Friday, March 8, 2013

This and That in Court Technology - March 2013

News we have heard from the world of court technology.


Court Tech Related Legislative Action

Thanks to Bill Raftery at another of our excellent NCSC blogs, Gavel to Gavel we recently learned:

First, the Michigan House approved a plan to effectively repeal most statutes related to court records retention in favor of letting the judiciary set the rules. HB 4064 as committee amended deletes almost all statutes related to retention of, access to, and destruction of records and mediums in which a record may be produced. It also removes a provision in law prohibiting probate court records, except otherwise provided by law, to be inspected without charge by all interested persons.

Second, the Oklahoma Senate Rules Committee has preliminarily approved a board ban on the use of electronic devices in courtrooms.

And third, Illinois state senate bill SB 1768 states that the Supreme Court would be able to alter certain specified fees related to the appellate court filing fees (705 ILCS 25/3 & 705 ILCS 105/28) with revenues generated going to a Reviewing Court Case Management System Fund. The new fund would be a non-appropriated trust fund held separate and apart from State moneys.

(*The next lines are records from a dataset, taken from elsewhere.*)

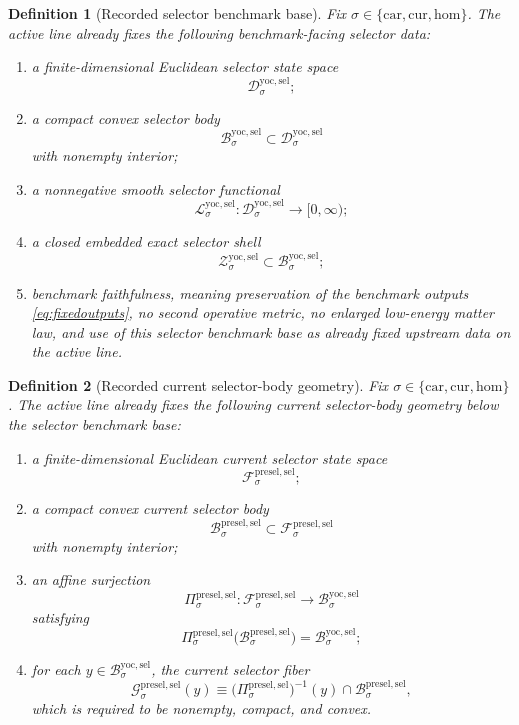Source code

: \documentclass[11pt]{article}
\newcommand{\Car}{\mathrm{car}}
\newcommand{\Cur}{\mathrm{cur}}
\newcommand{\Hom}{\mathrm{hom}}
\newcommand{\YoctoSelectorSpace}[1]{\mathcal D_{#1}^{\mathrm{yoc,sel}}}
\newcommand{\YoctoSelectorBody}[1]{\mathcal B_{#1}^{\mathrm{yoc,sel}}}
\newcommand{\YoctoSelectorFunctional}[1]{\mathscr L_{#1}^{\mathrm{yoc,sel}}}
\newcommand{\YoctoSelectorShell}[1]{\mathcal Z_{#1}^{\mathrm{yoc,sel}}}
\newcommand{\PreSectionSelectorSpace}[1]{\mathcal F_{#1}^{\mathrm{presel,sel}}}
\newcommand{\PreSectionSelectorBody}[1]{\mathcal B_{#1}^{\mathrm{presel,sel}}}
\newcommand{\PreSectionSelectorProj}[1]{\Pi_{#1}^{\mathrm{presel,sel}}}
\newcommand{\PreSectionSelectorFiber}[2]{\mathcal G_{#1}^{\mathrm{presel,sel}}(#2)}
\newtheorem{definition}{Definition}
\begin{document}
\begin{definition}[Recorded selector benchmark base]
\label{def:selectorbase}
Fix \(\sigma\in\{\Car,\Cur,\Hom\}\). The active line already fixes the following benchmark-facing selector data:
\begin{enumerate}
    \item a finite-dimensional Euclidean selector state space
    \[
    \YoctoSelectorSpace{\sigma};
    \]
    \item a compact convex selector body
    \[
    \YoctoSelectorBody{\sigma}\subset\YoctoSelectorSpace{\sigma}
    \]
    with nonempty interior;
    \item a nonnegative smooth selector functional
    \[
    \YoctoSelectorFunctional{\sigma}:\YoctoSelectorSpace{\sigma}\to[0,\infty);
    \]
    \item a closed embedded exact selector shell
    \[
    \YoctoSelectorShell{\sigma}\subset\YoctoSelectorBody{\sigma};
    \]
    \item benchmark faithfulness, meaning preservation of the benchmark outputs \eqref{eq:fixedoutputs}, no second operative metric, no enlarged low-energy matter law, and use of this selector benchmark base as already fixed upstream data on the active line.
\end{enumerate}
\end{definition}

\begin{definition}[Recorded current selector-body geometry]
\label{def:geometry}
Fix \(\sigma\in\{\Car,\Cur,\Hom\}\). The active line already fixes the following current selector-body geometry below the selector benchmark base:
\begin{enumerate}
    \item a finite-dimensional Euclidean current selector state space
    \[
    \PreSectionSelectorSpace{\sigma};
    \]
    \item a compact convex current selector body
    \[
    \PreSectionSelectorBody{\sigma}\subset\PreSectionSelectorSpace{\sigma}
    \]
    with nonempty interior;
    \item an affine surjection
    \[
    \PreSectionSelectorProj{\sigma}:\PreSectionSelectorSpace{\sigma}\to\YoctoSelectorBody{\sigma}
    \]
    satisfying
    \[
    \PreSectionSelectorProj{\sigma}\bigl(\PreSectionSelectorBody{\sigma}\bigr)
    =
    \YoctoSelectorBody{\sigma};
    \]
    \item for each \(y\in\YoctoSelectorBody{\sigma}\), the current selector fiber
    \[
    \PreSectionSelectorFiber{\sigma}{y}
    \equiv
    \bigl(\PreSectionSelectorProj{\sigma}\bigr)^{-1}(y)\cap\PreSectionSelectorBody{\sigma},
    \]
    which is required to be nonempty, compact, and convex.
\end{enumerate}
\end{definition}
\end{document}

The Supreme Court would then be allowed to use the fund for two purposes: electronic filing and electronic case management systems.

Fairfax Virginia Circuit Court Changes Policy on Cellphones in their Courthouse

In contrast to the Oklahoma legislative action mentioned above, from Virginia Lawyers Weekly on March 4, 2013 we learned that the judges in Fairfax Circuit Court have changed their policy on electronic devices to allow use with restrictions.

To download a PDF copy of the court's order click here.

US Federal Courts Report on eJuror System Use

Via press release sent on March 5, 2013

"With three-quarters of all U.S. District Courts now allowing prospective jurors to fill out forms online, the U.S. Courts website has eased user access by creating a national directory of courts participating in the eJuror program.

Seventy-two of the nation's 94 district courts have adopted eJuror, up from 46 in February 2011. The system was introduced in late 2008 to simplify the process for prospective jurors, and to save federal courts money by reducing postage costs and paperwork associated with the jury process.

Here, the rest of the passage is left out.